Suddenly, with the swiftness of a monsoon downpour, a discordant note intruded upon that busy, happy and cheerful day ?A group of Hindus and Sikhs from the Frontier Province, victims of a terrible massacre on the day Gandhiji had announced his fast, came to call. Before Gandhiji could offer them an expression of his grief, one of their embittered number ruthlessly snarled at him, "You have done us enough harm. You have ruined us utterly. Leave us alone. Go, retire to the Himalayas."
These words stunned Gandhiji. The little weak body seemed to crumple as he heard them, as though some terrible weight was crushing down on him. Going out for his prayer meeting, his pace was laboured. The hands that usually rested on Manu and Abha as lightly as wisps of cotton khadi, gripped their shoulders for support.
His voice soft and weak, a terrible sadness underlining each of his syllables, India's Mahatma began to address his countrymen for the last time. The shadows of winter twilight were already beginning to thrust their stains across the lawn as he spoke. Inevitably, he turned to the exchange with the angry refugee that had so upset him.

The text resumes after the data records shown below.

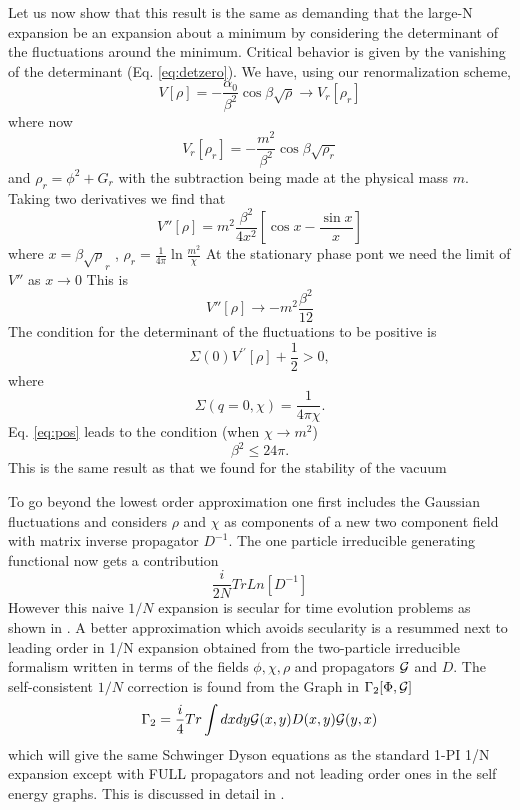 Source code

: \documentclass[a4paper,prd,preprint,superscriptaddress,showpacs,byrevtex]{revtex4}
\begin{document}
Let us now show that this result is the same as demanding that the large-N expansion
be an expansion about a minimum by considering the determinant of the
fluctuations around the minimum. Critical behavior is
given by the vanishing of the determinant (Eq. \ref {eq:detzero}). We have, 
using our renormalization scheme,  \begin{equation}
V[\rho] = -\frac {\alpha_0} {\beta^2} \cos \beta \sqrt{\rho} \rightarrow V_r[\rho_r]
\end{equation}
where now
\begin{equation}
V_r[\rho_r] =-\frac {m^2} {\beta^2} \cos \beta \sqrt{\rho_r}
\end{equation}
and
$\rho_r = \phi^2 + G_r$ with the subtraction being made at the physical mass $m$.
Taking two derivatives we find that
\begin{equation}
V''[\rho] = m^2 \frac{\beta^2}{4 x^2} \left[ \cos x - \frac{\sin x}{x}     \right]
\end{equation}
where $x= \beta \sqrt \rho_r$ , $\rho_r = \frac{1}{4 \pi} \ln \frac{m^2}{\chi}$
At the stationary phase pont we need the limit of $V''$ as $x \rightarrow 0$ 
This is
\begin{equation}
V''[\rho] \rightarrow  -m^2 \frac{\beta^2}{12}
\end{equation}
The condition for the determinant of the fluctuations to be positive is 
\begin{equation}
\Sigma(0) V^{\prime \prime} [\rho] + \frac{1}{2}  >0, \label{eq:pos}
\end{equation}
where
\begin{equation}
\Sigma(q=0,\chi) = \frac{1}{4 \pi \chi}.
\end{equation}
Eq. \ref{eq:pos} leads to the condition (when $\chi \rightarrow m^2$) 
\begin{equation}
\beta^2  \leq 24 \pi.
\end{equation}
This is the same result as that we found for the stability of the vacuum 

To go beyond the lowest order approximation one first includes the Gaussian
fluctuations and
considers $\rho$ and  $\chi$ as components of a new two component field with
matrix inverse propagator $D^{-1}$.
The one particle irreducible generating functional now gets a contribution
\begin{equation}
\frac{i}{2 N} Tr Ln[D^{-1}]
\end{equation}
However this naive $1/N$ expansion is secular for time evolution problems as
shown in \cite{ref:Bogdan}.  A better approximation which avoids secularity
is a resummed next to leading order
in 1/N expansion obtained from the two-particle
irreducible formalism \cite{ref:CJT} written in terms of the fields
$\phi,\chi,\rho$ and propagators ${\cal G}$ and $D$. The  self-consistent
$1/N$ correction is found from the Graph in $\Gamma_2[\Phi, {\cal G}]$
\begin{equation} \Gamma_2= \frac{i}{4} Tr \int dx dy  {\cal G}(x,y) D(x,y)
{\cal G}(y,x) \end{equation} which will give the same Schwinger Dyson
equations
as the standard 1-PI 1/N  expansion except with FULL propagators and not
leading order ones in the self energy graphs.  This is discussed in detail
in \cite{ref:dawson} \cite{ref:berges}.
\end{document}
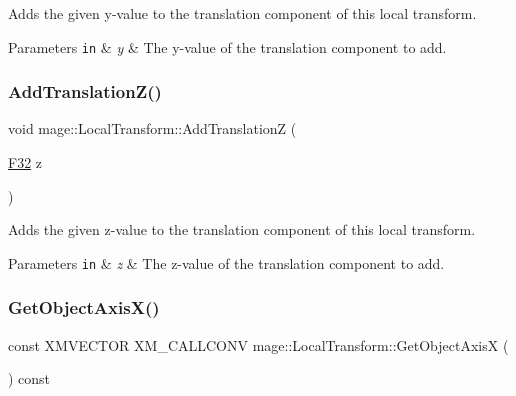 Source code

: Adds the given y-\/value to the translation component of this local transform.


\begin{DoxyParams}[1]{Parameters}
\mbox{\tt in}  & {\em y} & The y-\/value of the translation component to add. \\
\hline
\end{DoxyParams}
\mbox{\label{classmage_1_1_local_transform_aa2f35831d30101a57d1bfaf1cba527b8}} 
\subsubsection{\texorpdfstring{Add\+Translation\+Z()}{AddTranslationZ()}}
{\footnotesize\ttfamily void mage\+::\+Local\+Transform\+::\+Add\+TranslationZ (\begin{DoxyParamCaption}\item[{\mbox{\hyperlink{namespacemage_aa97e833b45f06d60a0a9c4fc22ae02c0}{F32}}}]{z }\end{DoxyParamCaption})\hspace{0.3cm}{\ttfamily [noexcept]}}

Adds the given z-\/value to the translation component of this local transform.


\begin{DoxyParams}[1]{Parameters}
\mbox{\tt in}  & {\em z} & The z-\/value of the translation component to add. \\
\hline
\end{DoxyParams}
\mbox{\label{classmage_1_1_local_transform_a369350f17dbf41afa8278643bb641125}} 
\subsubsection{\texorpdfstring{Get\+Object\+Axis\+X()}{GetObjectAxisX()}}
{\footnotesize\ttfamily const X\+M\+V\+E\+C\+T\+OR X\+M\+\_\+\+C\+A\+L\+L\+C\+O\+NV mage\+::\+Local\+Transform\+::\+Get\+Object\+AxisX (\begin{DoxyParamCaption}{ }\end{DoxyParamCaption}) const\hspace{0.3cm}{\ttfamily [noexcept]}}

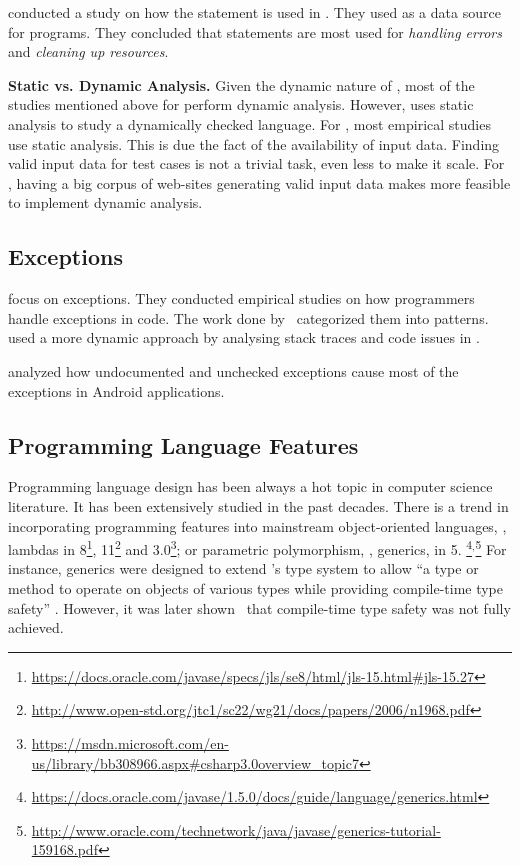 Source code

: \cite{nagappanEmpiricalStudyGoto2015} conducted a study on how the
 statement is used in \cc.
They used \github{} as a data source for \cc{} programs.
They concluded that  statements are most used for
\emph{handling errors} and \emph{cleaning up resources}.

\textbf{Static vs. Dynamic Analysis.}
Given the dynamic nature of \javascript, most of the studies mentioned
above for \javascript{} perform dynamic analysis.
However, \cite{callauHowWhyDevelopers2013} uses static analysis to study
a dynamically checked language.
For \java, most empirical studies use static analysis.
This is due the fact of the availability of input data.
Finding valid input data for test cases is not a trivial task,
even less to make it scale.
For \javascript, having a big corpus of web-sites generating valid
input data makes more feasible to implement dynamic analysis.

\subsection*{Exceptions}

\cite{keryExaminingProgrammerPractices2016,asaduzzamanHowDevelopersUse2016} focus on exceptions.
They conducted empirical studies on how programmers handle exceptions in \java{} code.
The work done by~\cite{nakshatriAnalysisExceptionHandling2016} categorized them into patterns.
\cite{coelhoUnveilingExceptionHandling2015} used a more dynamic approach by analysing stack traces and code issues in \github{}.

\cite{kechagiaUndocumentedUncheckedExceptions2014} analyzed how undocumented and
unchecked exceptions cause most of the exceptions in
Android applications.

\subsection*{Programming Language Features}

Programming language design has been always a hot topic in computer science literature.
It has been extensively studied in the past decades.
There is a trend in incorporating programming features into mainstream object-oriented languages, \eg,
lambdas in \java{} 8\footnote{\url{https://docs.oracle.com/javase/specs/jls/se8/html/jls-15.html\#jls-15.27}},
\cpp{}11\footnote{\url{http://www.open-std.org/jtc1/sc22/wg21/docs/papers/2006/n1968.pdf}} and
\csharp{} 3.0\footnote{\url{https://msdn.microsoft.com/en-us/library/bb308966.aspx\#csharp3.0overview\_topic7}};
or parametric polymorphism, \ie{}, generics, in \java{} 5.%
\footnote{\url{https://docs.oracle.com/javase/1.5.0/docs/guide/language/generics.html}}\(^{,}\)\footnote{\url{http://www.oracle.com/technetwork/java/javase/generics-tutorial-159168.pdf}}
For instance, \java{} generics were designed to extend
\java's type system to allow
``a type or method to operate on objects of various types while
providing compile-time type safety''
\citep{Gosling:2013:JLS:2462622}.
However, it was later shown~\citep{aminJavaScalaType2016} that 
compile-time type safety was not fully achieved.

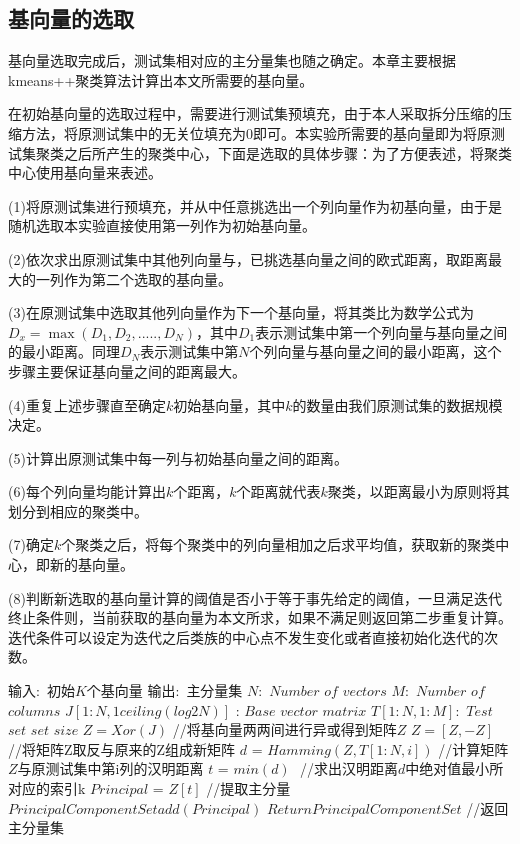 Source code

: \subsection{基向量的选取}

基向量选取完成后，测试集相对应的主分量集也随之确定。本章主要根据kmeans++聚类算法计算出本文所需要的基向量。

在初始基向量的选取过程中，需要进行测试集预填充，由于本人采取拆分压缩的压缩方法，将原测试集中的无关位填充为0即可。本实验所需要的基向量即为将原测试集聚类之后所产生的聚类中心，下面是选取的具体步骤：为了方便表述，将聚类中心使用基向量来表述。

(1)将原测试集进行预填充，并从中任意挑选出一个列向量作为初基向量，由于是随机选取本实验直接使用第一列作为初始基向量。

(2)依次求出原测试集中其他列向量与，已挑选基向量之间的欧式距离，取距离最大的一列作为第二个选取的基向量。

(3)在原测试集中选取其他列向量作为下一个基向量，将其类比为数学公式为$D_x=\max⁡(D_1,D_2,.....,D_N)$，其中$D_1$表示测试集中第一个列向量与基向量之间的最小距离。同理$D_N$表示测试集中第$N$个列向量与基向量之间的最小距离，这个步骤主要保证基向量之间的距离最大。

(4)重复上述步骤直至确定$k$初始基向量，其中$k$的数量由我们原测试集的数据规模决定。

(5)计算出原测试集中每一列与初始基向量之间的距离。

(6)每个列向量均能计算出$k$个距离，$k$个距离就代表$k$聚类，以距离最小为原则将其划分到相应的聚类中。

(7)确定$k$个聚类之后，将每个聚类中的列向量相加之后求平均值，获取新的聚类中心，即新的基向量。

(8)判断新选取的基向量计算的阈值是否小于等于事先给定的阈值，一旦满足迭代终止条件则，当前获取的基向量为本文所求，如果不满足则返回第二步重复计算。迭代条件可以设定为迭代之后类族的中心点不发生变化或者直接初始化迭代的次数。

\vspace{\baselineskip}
\begin{algorithm}[!h]
	\caption{$PrincipalComponentSetGenerationl$ $(T)$}%
	\begin{algorithmic}%
        \STATE 输入$:$   $ $初始$K$个基向量
        \STATE 输出$:$   $ $主分量集
        \STATE $N:$ $Number$ $of$ $vectors$
		\STATE $M:$ $Number$ $of$ $columns$
        \STATE $J[1:N,1 ceiling(log2N)]$ : $Base$ $vector$ $matrix$
        \STATE $T[1:N, 1:M]:$ $Test$ $set$ $set$ $size$
        \STATE $Z=Xor(J)$     //将基向量两两间进行异或得到矩阵$Z$
        \STATE $Z=[Z,-Z]$    //将矩阵Z取反与原来的Z组成新矩阵
        \STATE $d$ = $Hamming(Z,T[1:N, i])$     //计算矩阵$Z$与原测试集中第i列的汉明距离
        \STATE $t$ = $min(d)$         $    $  //求出汉明距离$d$中绝对值最小所对应的索引k
        \STATE $Principal$ = $Z[t]$ //提取主分量
        \STATE $PrincipalComponentSet add(Principal)$
		\ENDFOR
        \STATE $Return PrincipalComponentSet$  //返回主分量集
	\end{algorithmic}
\end{algorithm}

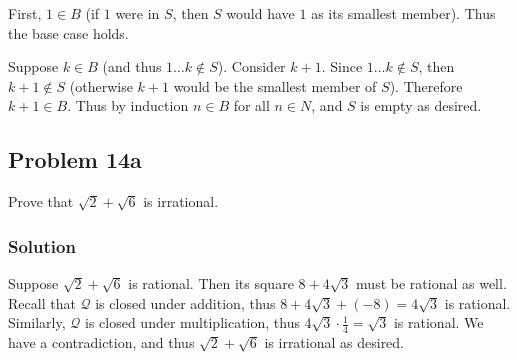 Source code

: \vs

First, $1\in B$ (if $1$ were in $S$, then $S$ would have $1$ as its smallest member). Thus the base case holds.

\vs

Suppose $k\in B$ (and thus $1\ldots k\not\in S$). Consider $k+1$. Since $1\ldots k\not\in S$, then $k+1\not\in S$ (otherwise $k+1$ would be the smallest member of $S$). Therefore $k+1\in B$. Thus by induction $n\in B$ for all $n\in N$, and $S$ is empty as desired.

\subsection*{Problem 14a}
Prove that $\sqrt{2}+\sqrt{6}$ is irrational.

\subsubsection*{Solution}
Suppose $\sqrt{2}+\sqrt{6}$ is rational. Then its square $8+4\sqrt{3}$ must be rational as well. Recall that $\mathcal{Q}$ is closed under addition, thus $8+4\sqrt{3}+(-8)=4\sqrt{3}$ is rational. Similarly, $\mathcal{Q}$ is closed under multiplication, thus $4\sqrt{3}\cdot\frac{1}{4}=\sqrt{3}$ is rational. We have a contradiction, and thus $\sqrt{2}+\sqrt{6}$ is irrational as desired.

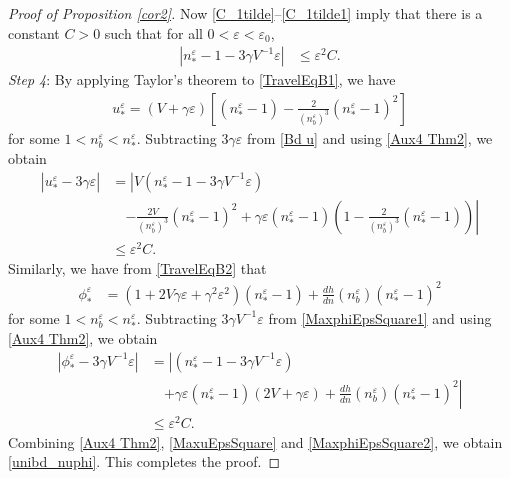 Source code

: \documentclass{amsart}
\newcommand{\veps}{\varepsilon}
\numberwithin{equation}{section}
\theoremstyle{plain}%
\theoremstyle{definition}
\theoremstyle{remark}
\theoremstyle{remark}
\begin{document}
\begin{proof}[Proof of Proposition \ref{cor2}]
Now \eqref{C_1tilde}--\eqref{C_1tilde1} imply that there is a constant $C>0$ such that for all $0<\veps<\veps_0$,
\begin{equation}\label{Aux4 Thm2}
\begin{split}
\left| n_\ast^\veps-1- 3\gamma V^{-1}\veps \right|
& \leq  \veps^2 C.
\end{split}
\end{equation}
\textit{Step 4}: 
By applying Taylor's theorem to \eqref{TravelEqB1}, we have 
\begin{equation}\label{Bd u}
\begin{split}
u_\ast^\veps  = (V+\gamma\veps)\left[(n_\ast^\veps-1) -\frac{2}{(n_b^\veps)^3}(n_\ast^\veps-1)^2  \right]
\end{split}
\end{equation}
for some $1<n_b^\veps<n_\ast^\veps$. Subtracting $3\gamma\veps$ from \eqref{Bd u} and using \eqref{Aux4 Thm2}, we obtain
\begin{equation}\label{MaxuEpsSquare}
\begin{split}
\left| u_\ast^\veps-3\gamma\veps \right|
& =  \left|  V\left(n_\ast^\veps-1-3\gamma V^{-1}\veps\right) \right.\\
& \quad \left.
-\frac{2V}{(n_b^\veps)^3} (n_\ast^\veps-1)^2  + \gamma\veps(n_\ast^\veps-1) \left(1 -\frac{2}{(n_b^\veps)^3}(n_\ast^\veps-1)  \right)  \right|\\
& \leq \veps^2C.
\end{split}
\end{equation}
Similarly, we have from \eqref{TravelEqB2} that 
\begin{equation}\label{MaxphiEpsSquare1}
\begin{split}
\phi_\ast^\veps
& = (1+2V\gamma\veps + \gamma^2\veps^2)(n_\ast^\veps-1) + \frac{dh}{dn}(n_b^\veps) (n_\ast^\veps-1)^2
\end{split}
\end{equation}
for some $1<n_b^\veps<n_\ast^\veps$. Subtracting $3\gamma V^{-1}\veps$ from \eqref{MaxphiEpsSquare1} and using \eqref{Aux4 Thm2}, we obtain
\begin{equation}\label{MaxphiEpsSquare2}
\begin{split}
\left| \phi_\ast^\veps - 3\gamma V^{-1}\veps \right|
& = \left| \left(n_\ast^\veps-1 -3\gamma V^{-1}\veps \right) \right. \\
& \quad \left. + \gamma\veps(n_\ast^\veps-1)(2V + \gamma\veps) +\frac{dh}{dn}(n_b^\veps) (n_\ast^\veps-1)^2 \right|\\
& \leq \veps^2C.
\end{split}
\end{equation}
Combining \eqref{Aux4 Thm2}, \eqref{MaxuEpsSquare} and \eqref{MaxphiEpsSquare2}, we obtain \eqref{unibd_nuphi}. This completes the proof.
\end{proof}
\end{document}
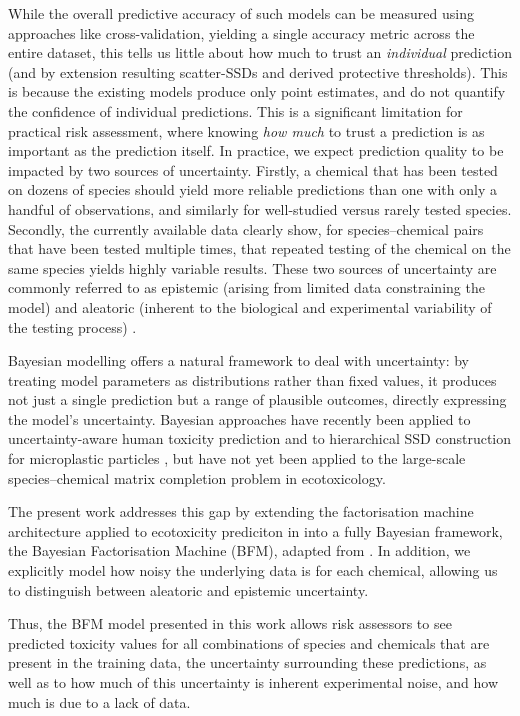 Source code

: While the overall predictive accuracy of such models can be measured using approaches like cross-validation, yielding a single accuracy metric across the entire dataset, this tells us little about how much to trust an \textit{individual} prediction (and by extension resulting scatter-SSDs and derived protective thresholds). This is because the  existing models produce only point estimates, and do not quantify the confidence of individual predictions. This is a significant limitation for practical risk assessment, where knowing \textit{how much} to trust a prediction is as important as the prediction itself. In practice, we expect prediction quality to be impacted by two sources of uncertainty. Firstly, a chemical that has been tested on dozens of species should yield more reliable predictions than one with only a handful of observations, and similarly for well-studied versus rarely tested species. Secondly, the currently available data clearly show, for species--chemical pairs that have been tested multiple times, that repeated testing of the chemical on the same species yields highly variable results. These two sources of uncertainty are commonly referred to as epistemic (arising from limited data constraining the model) and aleatoric (inherent to the biological and experimental variability of the testing process) \cite{epistemicaleatoric}.

Bayesian modelling offers a natural framework to deal with uncertainty: by treating model parameters as distributions rather than fixed values, it produces not just a single prediction but a range of plausible outcomes, directly expressing the model's uncertainty. Bayesian approaches have recently been applied to uncertainty-aware human toxicity prediction \cite{von2026uncertainty} and to hierarchical SSD construction for microplastic particles \cite{iwasaki2026bayesian}, but have not yet been applied to the large-scale species--chemical matrix completion problem in ecotoxicology.

The present work addresses this gap by extending the factorisation machine architecture applied to ecotoxicity prediciton in \citet{PosthumaImprovingHazard} into a fully Bayesian framework, the Bayesian Factorisation Machine (BFM), adapted from \citet{rendle2011bayesian}. In addition, we explicitly model how noisy the underlying data is for each chemical, allowing us to distinguish between aleatoric and epistemic uncertainty.

Thus, the BFM model presented in this work allows risk assessors to see predicted toxicity values for all combinations of species and chemicals that are present in the training data, the uncertainty surrounding these predictions, as well as to how much of this uncertainty is inherent experimental noise, and how much is due to a lack of data.


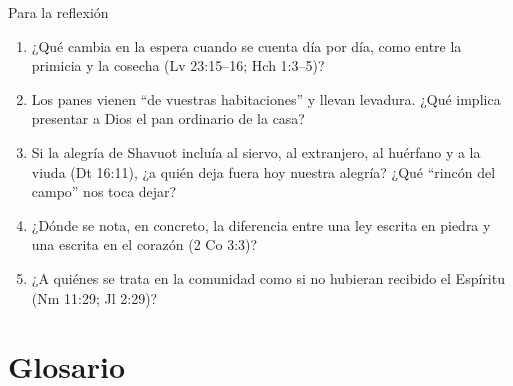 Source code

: \begin{frame}{Para la reflexión}
\small
\begin{enumerate}
\item ¿Qué cambia en la espera cuando se cuenta día por día, como entre la primicia y la cosecha (Lv 23:15--16; Hch 1:3--5)?
\item Los panes vienen ``de vuestras habitaciones'' y llevan levadura. ¿Qué implica presentar a Dios el pan ordinario de la casa?
\item Si la alegría de Shavuot incluía al siervo, al extranjero, al huérfano y a la viuda (Dt 16:11), ¿a quién deja fuera hoy nuestra alegría? ¿Qué ``rincón del campo'' nos toca dejar?
\item ¿Dónde se nota, en concreto, la diferencia entre una ley escrita en piedra y una escrita en el corazón (2 Co 3:3)?
\item ¿A quiénes se trata en la comunidad como si no hubieran recibido el Espíritu (Nm 11:29; Jl 2:29)?
\end{enumerate}
\end{frame}

\section{Glosario}

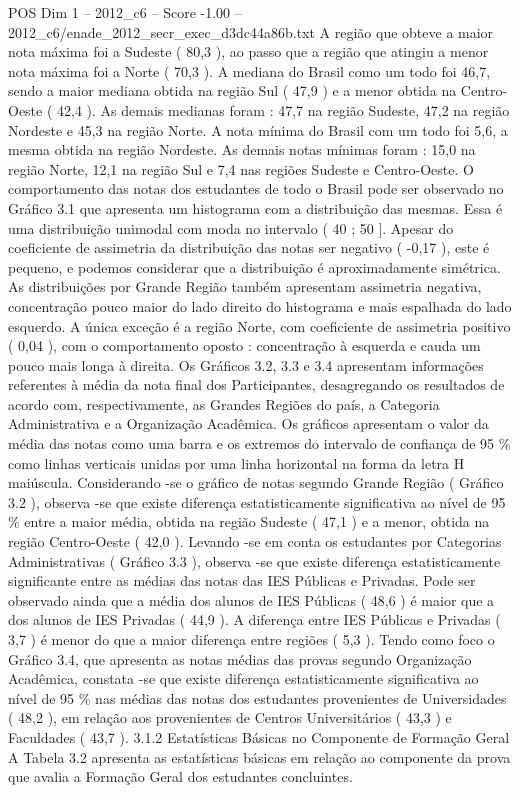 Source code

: \begin{textsample}{POS Dim 1 – 2012\_c6 – Score -1.00 – 2012\_c6/enade\_2012\_secr\_exec\_d3dc44a86b.txt}
A região que obteve a maior nota máxima foi a Sudeste ( 80,3 ), ao passo que a região que atingiu a menor nota máxima foi a Norte ( 70,3 ).
A mediana do Brasil como um todo foi 46,7, sendo a maior mediana obtida na região Sul ( 47,9 ) e a menor obtida na Centro-Oeste ( 42,4 ).
As demais medianas foram : 47,7 na região Sudeste, 47,2 na região Nordeste e 45,3 na região Norte.
A nota mínima do Brasil com um todo foi 5,6, a mesma obtida na região Nordeste.
As demais notas mínimas foram : 15,0 na região Norte, 12,1 na região Sul e 7,4 nas regiões Sudeste e Centro-Oeste.
O comportamento das notas dos estudantes de todo o Brasil pode ser observado no Gráfico 3.1 que apresenta um histograma com a distribuição das mesmas.
Essa é uma distribuição unimodal com moda no intervalo ( 40 ; 50 ].
Apesar do coeficiente de assimetria da distribuição das notas ser negativo ( -0,17 ), este é pequeno, e podemos considerar que a distribuição é aproximadamente simétrica.
As distribuições por Grande Região também apresentam assimetria negativa, concentração pouco maior do lado direito do histograma e mais espalhada do lado esquerdo.
A única exceção é a região Norte, com coeficiente de assimetria positivo ( 0,04 ), com o comportamento oposto : concentração à esquerda e cauda um pouco mais longa à direita.
Os Gráficos 3.2, 3.3 e 3.4 apresentam informações referentes à média da nota final dos Participantes, desagregando os resultados de acordo com, respectivamente, as Grandes Regiões do país, a Categoria Administrativa e a Organização Acadêmica.
Os gráficos apresentam o valor da média das notas como uma barra e os extremos do intervalo de confiança de 95 \% como linhas verticais unidas por uma linha horizontal na forma da letra H maiúscula.
Considerando -se o gráfico de notas segundo Grande Região ( Gráfico 3.2 ), observa -se que existe diferença estatisticamente significativa ao nível de 95 \% entre a maior média, obtida na região Sudeste ( 47,1 ) e a menor, obtida na região Centro-Oeste ( 42,0 ).
Levando -se em conta os estudantes por Categorias Administrativas ( Gráfico 3.3 ), observa -se que existe diferença estatisticamente significante entre as médias das notas das IES Públicas e Privadas.
Pode ser observado ainda que a média dos alunos de IES Públicas ( 48,6 ) é maior que a dos alunos de IES Privadas ( 44,9 ).
A diferença entre IES Públicas e Privadas ( 3,7 ) é menor do que a maior diferença entre regiões ( 5,3 ).
Tendo como foco o Gráfico 3.4, que apresenta as notas médias das provas segundo Organização Acadêmica, constata -se que existe diferença estatisticamente significativa ao nível de 95 \% nas médias das notas dos estudantes provenientes de Universidades ( 48,2 ), em relação aos provenientes de Centros Universitários ( 43,3 ) e Faculdades ( 43,7 ). 3.1.2 Estatísticas Básicas no Componente de Formação Geral A Tabela 3.2 apresenta as estatísticas básicas em relação ao componente da prova que avalia a Formação Geral dos estudantes concluintes.

\end{textsample}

"Whom shall I listen to?" he asked the silent gathering before him. "Some ask me to stay here while others ask me to go away. Some reprove and revile me, whereas others extol me. What am I to do then?" he asked sadly, his voice soft and full of hurt and grief. "I do what God commands me to do. I seek peace amidst disorder."
After a long and thoughtful silence, Gandhiji concluded: "My Himalayas," he said, "are here."
Gandhiji was assassinated in New Delhi just three days later on 30 January, 1948.